Fourth on our list, the Lower East Side is one of two Downtown neighborhoods among our top 10 most competitive NYC neighborhoods for amenity-rich rentals. The Lower East Side’s median net-effective rent soared 7.2% year-over-year to $5,992 in Q2, with 21.1% of listings offering concessions. Ranked ninth, the other Downtown neighborhood was the East Village, which saw 14.8% of listings offering concessions and 22.7% reducing asking rents in Q2.
Rising Inventory Led to Declining Net-Effective Rents in Queens
Amid rising inventory, the median net-effective rent for amenity-rich rentals in Queens slipped 0.1% year-over-year to $3,846 in Q2. The rise in inventory was led by Astoria and Long Island City, where inventory jumped 35.9% and 21.6% respectively. Farther from Manhattan, Jamaica is another Queens neighborhood leading the borough in inventory growth. With many high-rise rental buildings entering the market, the neighborhood’s inventory soared 79.5% year-over-year.

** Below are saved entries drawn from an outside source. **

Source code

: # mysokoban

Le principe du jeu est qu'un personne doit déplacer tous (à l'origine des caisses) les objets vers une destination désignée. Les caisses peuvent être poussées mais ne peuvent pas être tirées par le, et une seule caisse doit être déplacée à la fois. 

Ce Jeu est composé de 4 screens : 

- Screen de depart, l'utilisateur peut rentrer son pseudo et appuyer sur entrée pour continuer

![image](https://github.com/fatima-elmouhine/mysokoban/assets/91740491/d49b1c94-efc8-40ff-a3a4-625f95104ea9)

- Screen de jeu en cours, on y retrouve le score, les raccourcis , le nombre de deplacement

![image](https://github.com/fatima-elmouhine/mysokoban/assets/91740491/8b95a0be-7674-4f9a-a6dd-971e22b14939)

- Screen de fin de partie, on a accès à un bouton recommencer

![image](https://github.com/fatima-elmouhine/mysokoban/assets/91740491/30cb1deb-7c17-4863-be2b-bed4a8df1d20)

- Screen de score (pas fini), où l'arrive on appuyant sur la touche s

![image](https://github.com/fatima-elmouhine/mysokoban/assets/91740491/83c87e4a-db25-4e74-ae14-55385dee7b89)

Astoria was the most competitive neighborhood for amenity-rich rentals in Queens, with rising net-effective rents and few price cuts. Astoria ranked eighth overall on our list in Q2, ahead of Long Island City. Following the influx of new developments in the neighborhood, renters are likely drawn to its waterfront location and proximity to Manhattan. The median net-effective rent in Astoria rose 1.8% year-over-year to $3,500, with just 13% of listings offering price cuts.

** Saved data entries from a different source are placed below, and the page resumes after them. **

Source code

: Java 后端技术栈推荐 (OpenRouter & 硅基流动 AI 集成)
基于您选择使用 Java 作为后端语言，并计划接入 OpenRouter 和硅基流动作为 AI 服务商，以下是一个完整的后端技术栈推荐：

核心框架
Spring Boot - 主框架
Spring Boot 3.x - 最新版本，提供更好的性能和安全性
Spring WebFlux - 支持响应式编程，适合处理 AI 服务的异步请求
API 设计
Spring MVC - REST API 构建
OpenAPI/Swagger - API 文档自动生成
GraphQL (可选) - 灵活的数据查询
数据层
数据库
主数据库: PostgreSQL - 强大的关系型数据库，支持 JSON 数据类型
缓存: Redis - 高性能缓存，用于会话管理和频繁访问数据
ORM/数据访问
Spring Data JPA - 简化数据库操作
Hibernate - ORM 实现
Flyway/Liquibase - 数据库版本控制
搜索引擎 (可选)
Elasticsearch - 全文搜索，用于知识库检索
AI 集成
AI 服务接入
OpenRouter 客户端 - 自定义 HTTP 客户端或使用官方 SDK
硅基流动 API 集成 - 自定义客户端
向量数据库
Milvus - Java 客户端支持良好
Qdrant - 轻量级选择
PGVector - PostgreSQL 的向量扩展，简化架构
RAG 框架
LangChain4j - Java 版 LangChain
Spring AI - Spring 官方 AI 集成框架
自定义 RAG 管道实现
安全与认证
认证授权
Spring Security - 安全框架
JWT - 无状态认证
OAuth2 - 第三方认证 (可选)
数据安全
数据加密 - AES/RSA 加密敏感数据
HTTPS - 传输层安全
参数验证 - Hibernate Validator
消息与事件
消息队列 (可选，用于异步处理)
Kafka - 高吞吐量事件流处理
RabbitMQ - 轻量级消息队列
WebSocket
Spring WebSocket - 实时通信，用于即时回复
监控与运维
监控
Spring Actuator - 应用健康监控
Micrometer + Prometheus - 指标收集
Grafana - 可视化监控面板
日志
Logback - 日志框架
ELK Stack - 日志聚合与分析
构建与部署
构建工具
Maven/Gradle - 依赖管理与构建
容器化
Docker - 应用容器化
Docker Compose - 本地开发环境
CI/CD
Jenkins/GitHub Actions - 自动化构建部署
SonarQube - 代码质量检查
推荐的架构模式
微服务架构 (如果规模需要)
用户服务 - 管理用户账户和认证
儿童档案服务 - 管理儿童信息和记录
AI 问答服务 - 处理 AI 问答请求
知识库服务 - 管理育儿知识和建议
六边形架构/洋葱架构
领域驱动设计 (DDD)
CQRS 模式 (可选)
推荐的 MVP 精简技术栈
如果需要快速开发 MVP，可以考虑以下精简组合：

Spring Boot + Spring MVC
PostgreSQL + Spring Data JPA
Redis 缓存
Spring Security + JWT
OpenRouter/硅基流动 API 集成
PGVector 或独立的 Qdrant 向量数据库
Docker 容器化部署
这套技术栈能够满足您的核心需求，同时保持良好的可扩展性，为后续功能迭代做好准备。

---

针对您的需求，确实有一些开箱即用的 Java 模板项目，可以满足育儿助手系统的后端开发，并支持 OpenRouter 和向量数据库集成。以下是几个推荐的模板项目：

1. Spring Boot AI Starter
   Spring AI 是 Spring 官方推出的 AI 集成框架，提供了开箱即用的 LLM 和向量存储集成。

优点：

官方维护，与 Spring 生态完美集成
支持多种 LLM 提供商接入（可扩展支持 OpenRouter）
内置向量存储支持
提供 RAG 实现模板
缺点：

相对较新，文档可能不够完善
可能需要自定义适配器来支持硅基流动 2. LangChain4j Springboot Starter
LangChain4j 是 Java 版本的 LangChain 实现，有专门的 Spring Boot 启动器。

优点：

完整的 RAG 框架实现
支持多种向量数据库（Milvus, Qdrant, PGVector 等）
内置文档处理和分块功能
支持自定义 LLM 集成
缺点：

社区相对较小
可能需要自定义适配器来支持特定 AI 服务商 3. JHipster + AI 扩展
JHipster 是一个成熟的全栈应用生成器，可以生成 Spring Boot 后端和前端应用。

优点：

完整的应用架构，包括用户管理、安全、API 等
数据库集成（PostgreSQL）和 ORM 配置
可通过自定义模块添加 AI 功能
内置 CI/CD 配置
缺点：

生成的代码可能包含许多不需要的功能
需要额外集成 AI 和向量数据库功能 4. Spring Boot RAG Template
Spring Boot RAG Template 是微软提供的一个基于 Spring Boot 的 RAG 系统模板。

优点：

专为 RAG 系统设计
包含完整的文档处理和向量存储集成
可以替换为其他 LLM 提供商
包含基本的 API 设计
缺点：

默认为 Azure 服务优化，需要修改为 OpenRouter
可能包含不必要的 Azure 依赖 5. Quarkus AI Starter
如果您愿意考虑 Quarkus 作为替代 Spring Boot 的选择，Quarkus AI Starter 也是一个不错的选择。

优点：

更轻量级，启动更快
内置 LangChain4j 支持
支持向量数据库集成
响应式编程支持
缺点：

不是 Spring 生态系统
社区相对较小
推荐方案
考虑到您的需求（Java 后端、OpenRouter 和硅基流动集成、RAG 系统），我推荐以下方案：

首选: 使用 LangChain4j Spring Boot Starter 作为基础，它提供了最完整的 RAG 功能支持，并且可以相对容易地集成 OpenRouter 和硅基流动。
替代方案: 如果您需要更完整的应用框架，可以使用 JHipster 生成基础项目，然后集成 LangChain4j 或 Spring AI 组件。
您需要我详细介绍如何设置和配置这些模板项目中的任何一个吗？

After ranking fifth in Q4 2024, Long Island City fell to 15th on our list. The construction boom in the neighborhood has led to a sharp increase in inventory. In Q2, there were 1,015 amenity-rich rentals on the Long Island City market — a 21.6% increase from a year ago — with about one in three (36.6%) offering concessions. The neighborhood’s median net-effective rent declined 1.5% year-over-year to $4,246 as rising inventory helped balance the growing interest in the neighborhood.
Brooklyn Remains a Sought-After Destination for Renters
Williamsburg, Flatbush, and Downtown Brooklyn claimed top spots on our list of the 10 most competitive neighborhoods for amenity-rich rentals. Brooklyn remains one of most popular destinations for renters, with a median net-effective rent of $4,250 in Q2, up 1.3% from a year ago. The borough also offered fewer concessions, with 30.5% of amenity-rich rentals advertising concessions in Q2, down from 35.0% a year ago.
After being third in Q4 2024, Williamsburg ranked fifth on our list. In Q2, 31.5% of amenity-rich rentals in the neighborhood offered concessions, and about 12.6% lowered asking rents. The neighborhood’s median net-effective rent remained flat at $4,763 in Q2, unchanged from a year ago.
Flatbush ranked sixth on our list after ranking 11th in Q4 2024. The neighborhood has seen an increase in new developments over recent years, following a rezoning in 2009. It was also one of our 10 NYC Neighborhoods to Watch in 2024, based on annual growth in user searches on StreetEasy in 2023. In Q2, 37.6% of amenity-rich rentals in the neighborhood offered concessions, and about 13.9% lowered asking rents.
Methodology
Using StreetEasy data, we scored the competitiveness of the amenity-rich rental market in each neighborhood based on share of rentals that offered at least one month of free rent, share of rentals that reduced asking rents during their listing period, and year-over-year change in median net-effective rent. Each metric was assigned the same weight. A score of 100 means a neighborhood topped all other NYC neighborhoods in each metric. A score of 0 means a neighborhood was at the bottom for each metric. Renters can expect heightened competition for amenity-rich rentals in neighborhoods with a higher competitiveness score.